I love 2 older poems in the blog very much, too. I can feel them well. There's a Chinese poem sentence "江春入旧年" which is describing the same content as Basho's hokku(I doubt the difference between haiko and hokku).

@geekorner Yes, you're right. Both the old Japanese calendar and the old Chinese calendar are actually lunisolar calendars. They are the same as far as I'm aware. The Japanese borrowed it (as well as much else) from the Chinese long ago, only changing some things like the 二十四節気 (seasonal divisions) dates to better align with Japanese weather. I write lunar just out of convenience because I think most people probably have a basic idea of what that is, but would have no idea what a "lunisolar" calendar is.

@ginafraser I'm sorry, I sometimes throw around terms without defining them very well. I will write a separate article on that, but basically before Shiki (19th century) everyone was actually writing hokku and not haiku. Hokku was the first verse of a longer poem called renga. Shiki was a reformer and is the one who completely divided hokku from renga and renamed them to haiku.

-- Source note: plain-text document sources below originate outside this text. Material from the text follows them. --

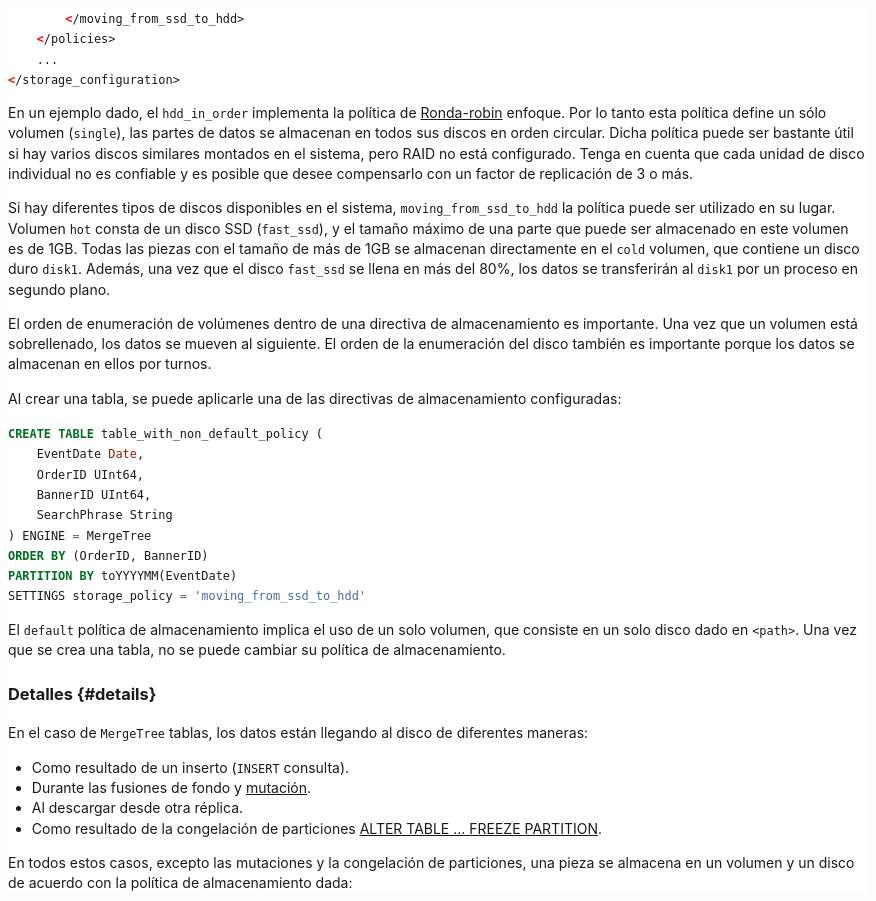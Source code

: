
 ``` xml
        </moving_from_ssd_to_hdd>
    </policies>
    ...
</storage_configuration>
```

En un ejemplo dado, el `hdd_in_order` implementa la política de [Ronda-robin](https://en.wikipedia.org/wiki/Round-robin_scheduling) enfoque. Por lo tanto esta política define un sólo volumen (`single`), las partes de datos se almacenan en todos sus discos en orden circular. Dicha política puede ser bastante útil si hay varios discos similares montados en el sistema, pero RAID no está configurado. Tenga en cuenta que cada unidad de disco individual no es confiable y es posible que desee compensarlo con un factor de replicación de 3 o más.

Si hay diferentes tipos de discos disponibles en el sistema, `moving_from_ssd_to_hdd` la política puede ser utilizado en su lugar. Volumen `hot` consta de un disco SSD (`fast_ssd`), y el tamaño máximo de una parte que puede ser almacenado en este volumen es de 1GB. Todas las piezas con el tamaño de más de 1GB se almacenan directamente en el `cold` volumen, que contiene un disco duro `disk1`.
Además, una vez que el disco `fast_ssd` se llena en más del 80%, los datos se transferirán al `disk1` por un proceso en segundo plano.

El orden de enumeración de volúmenes dentro de una directiva de almacenamiento es importante. Una vez que un volumen está sobrellenado, los datos se mueven al siguiente. El orden de la enumeración del disco también es importante porque los datos se almacenan en ellos por turnos.

Al crear una tabla, se puede aplicarle una de las directivas de almacenamiento configuradas:

``` sql
CREATE TABLE table_with_non_default_policy (
    EventDate Date,
    OrderID UInt64,
    BannerID UInt64,
    SearchPhrase String
) ENGINE = MergeTree
ORDER BY (OrderID, BannerID)
PARTITION BY toYYYYMM(EventDate)
SETTINGS storage_policy = 'moving_from_ssd_to_hdd'
```

El `default` política de almacenamiento implica el uso de un solo volumen, que consiste en un solo disco dado en `<path>`. Una vez que se crea una tabla, no se puede cambiar su política de almacenamiento.

### Detalles {#details}

En el caso de `MergeTree` tablas, los datos están llegando al disco de diferentes maneras:

-   Como resultado de un inserto (`INSERT` consulta).
-   Durante las fusiones de fondo y [mutación](../../../sql-reference/statements/alter.md#alter-mutations).
-   Al descargar desde otra réplica.
-   Como resultado de la congelación de particiones [ALTER TABLE … FREEZE PARTITION](../../../sql-reference/statements/alter.md#alter_freeze-partition).

En todos estos casos, excepto las mutaciones y la congelación de particiones, una pieza se almacena en un volumen y un disco de acuerdo con la política de almacenamiento dada:
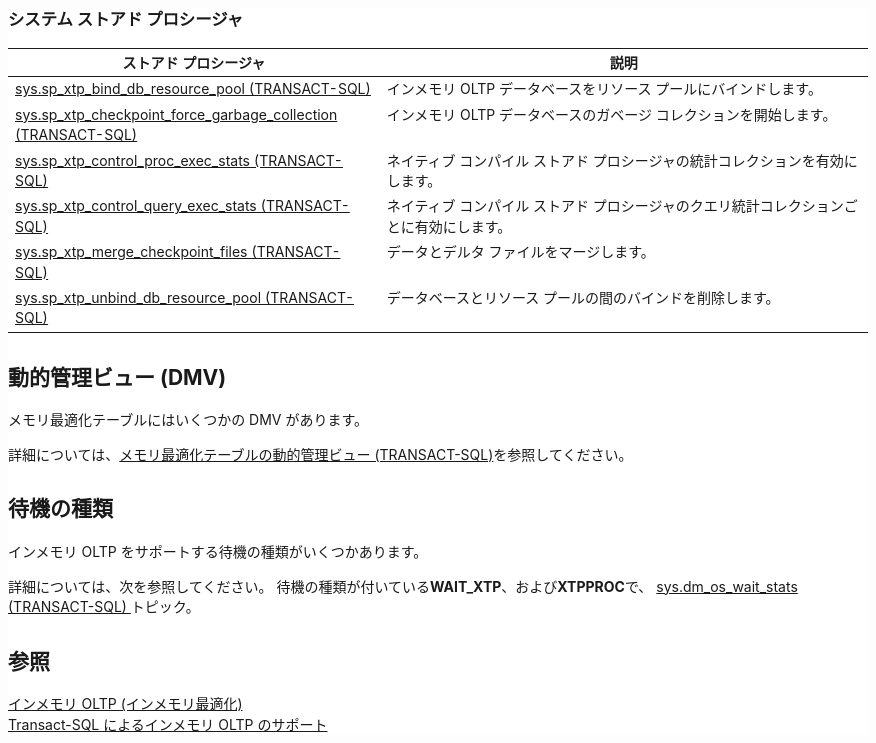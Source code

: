 ### <a name="system-stored-procedures"></a>システム ストアド プロシージャ  
  
|ストアド プロシージャ|説明|  
|----------------------|-----------------|  
|[sys.sp_xtp_bind_db_resource_pool &#40;TRANSACT-SQL&#41;](/sql/relational-databases/system-stored-procedures/sys-sp-xtp-bind-db-resource-pool-transact-sql)|インメモリ OLTP データベースをリソース プールにバインドします。|  
|[sys.sp_xtp_checkpoint_force_garbage_collection &#40;TRANSACT-SQL&#41;](/sql/relational-databases/system-stored-procedures/sys-sp-xtp-checkpoint-force-garbage-collection-transact-sql)|インメモリ OLTP データベースのガベージ コレクションを開始します。|  
|[sys.sp_xtp_control_proc_exec_stats &#40;TRANSACT-SQL&#41;](/sql/relational-databases/system-stored-procedures/sys-sp-xtp-control-proc-exec-stats-transact-sql)|ネイティブ コンパイル ストアド プロシージャの統計コレクションを有効にします。|  
|[sys.sp_xtp_control_query_exec_stats &#40;TRANSACT-SQL&#41;](/sql/relational-databases/system-stored-procedures/sys-sp-xtp-control-query-exec-stats-transact-sql)|ネイティブ コンパイル ストアド プロシージャのクエリ統計コレクションごとに有効にします。|  
|[sys.sp_xtp_merge_checkpoint_files &#40;TRANSACT-SQL&#41;](/sql/relational-databases/system-stored-procedures/sys-sp-xtp-merge-checkpoint-files-transact-sql)|データとデルタ ファイルをマージします。|  
|[sys.sp_xtp_unbind_db_resource_pool &#40;TRANSACT-SQL&#41;](/sql/relational-databases/system-stored-procedures/sys-sp-xtp-unbind-db-resource-pool-transact-sql)|データベースとリソース プールの間のバインドを削除します。|  
  
## <a name="dynamic-management-views-dmvs"></a>動的管理ビュー (DMV)  
 メモリ最適化テーブルにはいくつかの DMV があります。  
  
 詳細については、[メモリ最適化テーブルの動的管理ビュー &#40;TRANSACT-SQL&#41;](/sql/relational-databases/system-dynamic-management-views/memory-optimized-table-dynamic-management-views-transact-sql)を参照してください。  
  
## <a name="wait-types"></a>待機の種類  
 インメモリ OLTP をサポートする待機の種類がいくつかあります。  
  
 詳細については、次を参照してください。 待機の種類が付いている**WAIT_XTP**、および**XTPPROC**で、 [sys.dm_os_wait_stats &#40;TRANSACT-SQL&#41; ](/sql/relational-databases/system-dynamic-management-views/sys-dm-os-wait-stats-transact-sql)トピック。  
  
## <a name="see-also"></a>参照  
 [インメモリ OLTP &#40;インメモリ最適化&#41;](../relational-databases/in-memory-oltp/in-memory-oltp-in-memory-optimization.md)   
 [Transact-SQL によるインメモリ OLTP のサポート](../relational-databases/in-memory-oltp/transact-sql-support-for-in-memory-oltp.md)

Often we use the two words interchangeably these days. Or actually sometimes in Japan they just use ku when referring to haiku/hokku to avoid any confusion.

It's interesting how most so-called "lunar calendars" are half-solar, to remain constant with the seasons.

Makes you wonder if the Muslim calendar is different because it originated in a culture that focused more on livestock than agriculture?

I am ignorant about muslim calendar. But I make sure Chinese calendar originated in the agricultural culture which is reflected in a lot of ancient Chinese poems.

Yes, which explains why it's half-solar.

A fully lunar calendar has 13 months of 28 days, and its holidays tend to be in a different Gregorian month, to quite some variation, every year, due to that.